▶ [Your objective]
Transcribe the entries in full, keeping each word as it is.

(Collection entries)
******************************

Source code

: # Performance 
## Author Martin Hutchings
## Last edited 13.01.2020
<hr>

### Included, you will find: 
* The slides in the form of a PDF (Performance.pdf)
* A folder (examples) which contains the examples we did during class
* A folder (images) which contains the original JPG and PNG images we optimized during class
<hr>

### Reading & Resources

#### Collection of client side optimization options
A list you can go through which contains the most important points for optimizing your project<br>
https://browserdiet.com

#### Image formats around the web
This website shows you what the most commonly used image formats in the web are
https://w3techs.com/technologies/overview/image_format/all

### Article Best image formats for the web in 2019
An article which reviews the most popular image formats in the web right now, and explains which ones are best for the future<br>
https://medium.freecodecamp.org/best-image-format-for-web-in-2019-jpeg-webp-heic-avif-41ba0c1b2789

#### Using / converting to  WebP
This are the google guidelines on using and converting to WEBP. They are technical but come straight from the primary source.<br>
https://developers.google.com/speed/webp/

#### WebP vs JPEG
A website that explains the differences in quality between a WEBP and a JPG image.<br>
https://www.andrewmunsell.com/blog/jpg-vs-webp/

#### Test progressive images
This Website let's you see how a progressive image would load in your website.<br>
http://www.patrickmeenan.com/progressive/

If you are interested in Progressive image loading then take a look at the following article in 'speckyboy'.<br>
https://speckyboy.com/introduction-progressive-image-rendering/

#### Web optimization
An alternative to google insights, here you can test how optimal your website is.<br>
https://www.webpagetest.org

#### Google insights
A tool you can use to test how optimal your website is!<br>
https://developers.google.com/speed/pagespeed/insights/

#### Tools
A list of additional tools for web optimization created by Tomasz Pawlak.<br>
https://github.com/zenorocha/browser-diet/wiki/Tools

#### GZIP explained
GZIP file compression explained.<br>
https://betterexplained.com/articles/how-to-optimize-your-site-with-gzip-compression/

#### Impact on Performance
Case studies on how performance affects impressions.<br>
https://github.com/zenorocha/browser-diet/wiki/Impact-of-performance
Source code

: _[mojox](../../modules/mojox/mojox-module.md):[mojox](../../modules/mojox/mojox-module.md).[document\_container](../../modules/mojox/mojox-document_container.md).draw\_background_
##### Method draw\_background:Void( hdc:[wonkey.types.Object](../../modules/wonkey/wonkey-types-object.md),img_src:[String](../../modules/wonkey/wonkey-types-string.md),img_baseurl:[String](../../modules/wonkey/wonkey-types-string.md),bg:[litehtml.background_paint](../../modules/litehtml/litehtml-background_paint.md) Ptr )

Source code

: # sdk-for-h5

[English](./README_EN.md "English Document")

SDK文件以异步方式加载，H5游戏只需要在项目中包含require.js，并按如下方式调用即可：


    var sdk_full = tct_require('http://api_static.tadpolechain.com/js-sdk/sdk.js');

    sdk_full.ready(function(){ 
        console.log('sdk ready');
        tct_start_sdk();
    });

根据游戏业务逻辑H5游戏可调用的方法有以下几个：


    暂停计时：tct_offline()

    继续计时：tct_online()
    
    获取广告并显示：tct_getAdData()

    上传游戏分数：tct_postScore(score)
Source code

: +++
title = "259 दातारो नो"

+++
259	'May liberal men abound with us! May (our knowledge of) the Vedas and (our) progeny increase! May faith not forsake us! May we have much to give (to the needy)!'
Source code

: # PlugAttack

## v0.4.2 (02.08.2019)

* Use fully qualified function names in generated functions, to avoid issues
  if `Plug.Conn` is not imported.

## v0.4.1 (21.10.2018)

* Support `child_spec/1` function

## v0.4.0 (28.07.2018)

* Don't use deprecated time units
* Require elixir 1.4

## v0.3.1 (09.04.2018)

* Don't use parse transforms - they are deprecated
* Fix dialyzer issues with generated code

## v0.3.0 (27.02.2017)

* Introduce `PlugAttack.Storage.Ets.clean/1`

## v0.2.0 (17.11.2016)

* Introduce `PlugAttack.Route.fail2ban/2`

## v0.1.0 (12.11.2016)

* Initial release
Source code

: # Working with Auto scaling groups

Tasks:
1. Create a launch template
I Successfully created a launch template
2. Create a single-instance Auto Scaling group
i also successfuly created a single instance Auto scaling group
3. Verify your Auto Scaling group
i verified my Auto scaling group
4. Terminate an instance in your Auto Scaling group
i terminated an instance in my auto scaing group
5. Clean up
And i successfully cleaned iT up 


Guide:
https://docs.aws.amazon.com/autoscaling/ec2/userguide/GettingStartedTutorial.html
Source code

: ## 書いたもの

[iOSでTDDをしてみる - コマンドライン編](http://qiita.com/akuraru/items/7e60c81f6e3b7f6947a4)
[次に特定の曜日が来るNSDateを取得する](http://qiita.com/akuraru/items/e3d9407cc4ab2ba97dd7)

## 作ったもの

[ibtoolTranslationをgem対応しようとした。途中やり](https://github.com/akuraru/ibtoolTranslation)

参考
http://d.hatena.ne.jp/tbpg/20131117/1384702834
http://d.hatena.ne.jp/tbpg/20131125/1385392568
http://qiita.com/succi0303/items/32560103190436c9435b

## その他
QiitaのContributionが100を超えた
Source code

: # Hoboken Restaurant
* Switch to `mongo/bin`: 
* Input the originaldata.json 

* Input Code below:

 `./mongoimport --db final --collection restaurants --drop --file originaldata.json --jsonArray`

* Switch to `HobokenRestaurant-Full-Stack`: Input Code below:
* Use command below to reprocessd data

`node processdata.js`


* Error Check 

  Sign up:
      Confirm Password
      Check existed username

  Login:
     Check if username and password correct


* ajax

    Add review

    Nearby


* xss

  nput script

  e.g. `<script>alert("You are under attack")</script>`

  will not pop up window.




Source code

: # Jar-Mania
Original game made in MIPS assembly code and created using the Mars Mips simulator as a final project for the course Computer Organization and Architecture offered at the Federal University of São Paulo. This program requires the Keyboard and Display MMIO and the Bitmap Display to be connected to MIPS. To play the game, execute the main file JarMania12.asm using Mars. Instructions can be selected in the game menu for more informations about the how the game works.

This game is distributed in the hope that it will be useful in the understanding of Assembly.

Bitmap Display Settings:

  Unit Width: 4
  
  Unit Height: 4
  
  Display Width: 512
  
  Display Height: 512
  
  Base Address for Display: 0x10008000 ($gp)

******************************

▶ [Reply to the exercise]
Source code

: # Performance 
## Author Martin Hutchings
## Last edited 13.01.2020
<hr>

### Included, you will find: 
* The slides in the form of a PDF (Performance.pdf)
* A folder (examples) which contains the examples we did during class
* A folder (images) which contains the original JPG and PNG images we optimized during class
<hr>

### Reading & Resources

#### Collection of client side optimization options
A list you can go through which contains the most important points for optimizing your project<br>
https://browserdiet.com

#### Image formats around the web
This website shows you what the most commonly used image formats in the web are
https://w3techs.com/technologies/overview/image_format/all

### Article Best image formats for the web in 2019
An article which reviews the most popular image formats in the web right now, and explains which ones are best for the future<br>
https://medium.freecodecamp.org/best-image-format-for-web-in-2019-jpeg-webp-heic-avif-41ba0c1b2789

#### Using / converting to  WebP
This are the google guidelines on using and converting to WEBP. They are technical but come straight from the primary source.<br>
https://developers.google.com/speed/webp/

#### WebP vs JPEG
A website that explains the differences in quality between a WEBP and a JPG image.<br>
https://www.andrewmunsell.com/blog/jpg-vs-webp/

#### Test progressive images
This Website let's you see how a progressive image would load in your website.<br>
http://www.patrickmeenan.com/progressive/

If you are interested in Progressive image loading then take a look at the following article in 'speckyboy'.<br>
https://speckyboy.com/introduction-progressive-image-rendering/

#### Web optimization
An alternative to google insights, here you can test how optimal your website is.<br>
https://www.webpagetest.org

#### Google insights
A tool you can use to test how optimal your website is!<br>
https://developers.google.com/speed/pagespeed/insights/

#### Tools
A list of additional tools for web optimization created by Tomasz Pawlak.<br>
https://github.com/zenorocha/browser-diet/wiki/Tools

#### GZIP explained
GZIP file compression explained.<br>
https://betterexplained.com/articles/how-to-optimize-your-site-with-gzip-compression/

#### Impact on Performance
Case studies on how performance affects impressions.<br>
https://github.com/zenorocha/browser-diet/wiki/Impact-of-performance
Source code

: _[mojox](../../modules/mojox/mojox-module.md):[mojox](../../modules/mojox/mojox-module.md).[document\_container](../../modules/mojox/mojox-document_container.md).draw\_background_
##### Method draw\_background:Void( hdc:[wonkey.types.Object](../../modules/wonkey/wonkey-types-object.md),img_src:[String](../../modules/wonkey/wonkey-types-string.md),img_baseurl:[String](../../modules/wonkey/wonkey-types-string.md),bg:[litehtml.background_paint](../../modules/litehtml/litehtml-background_paint.md) Ptr )

Source code

: # sdk-for-h5

[English](./README_EN.md "English Document")

SDK文件以异步方式加载，H5游戏只需要在项目中包含require.js，并按如下方式调用即可：


    var sdk_full = tct_require('http://api_static.tadpolechain.com/js-sdk/sdk.js');

    sdk_full.ready(function(){ 
        console.log('sdk ready');
        tct_start_sdk();
    });

根据游戏业务逻辑H5游戏可调用的方法有以下几个：


    暂停计时：tct_offline()

    继续计时：tct_online()
    
    获取广告并显示：tct_getAdData()

    上传游戏分数：tct_postScore(score)
Source code

: +++
title = "259 दातारो नो"

+++
259	'May liberal men abound with us! May (our knowledge of) the Vedas and (our) progeny increase! May faith not forsake us! May we have much to give (to the needy)!'
Source code

: # PlugAttack

## v0.4.2 (02.08.2019)

* Use fully qualified function names in generated functions, to avoid issues
  if `Plug.Conn` is not imported.

## v0.4.1 (21.10.2018)

* Support `child_spec/1` function

## v0.4.0 (28.07.2018)

* Don't use deprecated time units
* Require elixir 1.4

## v0.3.1 (09.04.2018)

* Don't use parse transforms - they are deprecated
* Fix dialyzer issues with generated code

## v0.3.0 (27.02.2017)

* Introduce `PlugAttack.Storage.Ets.clean/1`

## v0.2.0 (17.11.2016)

* Introduce `PlugAttack.Route.fail2ban/2`

## v0.1.0 (12.11.2016)

* Initial release
Source code

: # Working with Auto scaling groups

Tasks:
1. Create a launch template
I Successfully created a launch template
2. Create a single-instance Auto Scaling group
i also successfuly created a single instance Auto scaling group
3. Verify your Auto Scaling group
i verified my Auto scaling group
4. Terminate an instance in your Auto Scaling group
i terminated an instance in my auto scaing group
5. Clean up
And i successfully cleaned iT up 


Guide:
https://docs.aws.amazon.com/autoscaling/ec2/userguide/GettingStartedTutorial.html
Source code

: ## 書いたもの

[iOSでTDDをしてみる - コマンドライン編](http://qiita.com/akuraru/items/7e60c81f6e3b7f6947a4)
[次に特定の曜日が来るNSDateを取得する](http://qiita.com/akuraru/items/e3d9407cc4ab2ba97dd7)

## 作ったもの

[ibtoolTranslationをgem対応しようとした。途中やり](https://github.com/akuraru/ibtoolTranslation)

参考
http://d.hatena.ne.jp/tbpg/20131117/1384702834
http://d.hatena.ne.jp/tbpg/20131125/1385392568
http://qiita.com/succi0303/items/32560103190436c9435b

## その他
QiitaのContributionが100を超えた
Source code

: # Hoboken Restaurant
* Switch to `mongo/bin`: 
* Input the originaldata.json 

* Input Code below:

 `./mongoimport --db final --collection restaurants --drop --file originaldata.json --jsonArray`

* Switch to `HobokenRestaurant-Full-Stack`: Input Code below:
* Use command below to reprocessd data

`node processdata.js`


* Error Check 

  Sign up:
      Confirm Password
      Check existed username

  Login:
     Check if username and password correct


* ajax

    Add review

    Nearby


* xss

  nput script

  e.g. `<script>alert("You are under attack")</script>`

  will not pop up window.




Source code

: # Jar-Mania
Original game made in MIPS assembly code and created using the Mars Mips simulator as a final project for the course Computer Organization and Architecture offered at the Federal University of São Paulo. This program requires the Keyboard and Display MMIO and the Bitmap Display to be connected to MIPS. To play the game, execute the main file JarMania12.asm using Mars. Instructions can be selected in the game menu for more informations about the how the game works.

This game is distributed in the hope that it will be useful in the understanding of Assembly.

Bitmap Display Settings:

  Unit Width: 4
  
  Unit Height: 4
  
  Display Width: 512
  
  Display Height: 512
  
  Base Address for Display: 0x10008000 ($gp)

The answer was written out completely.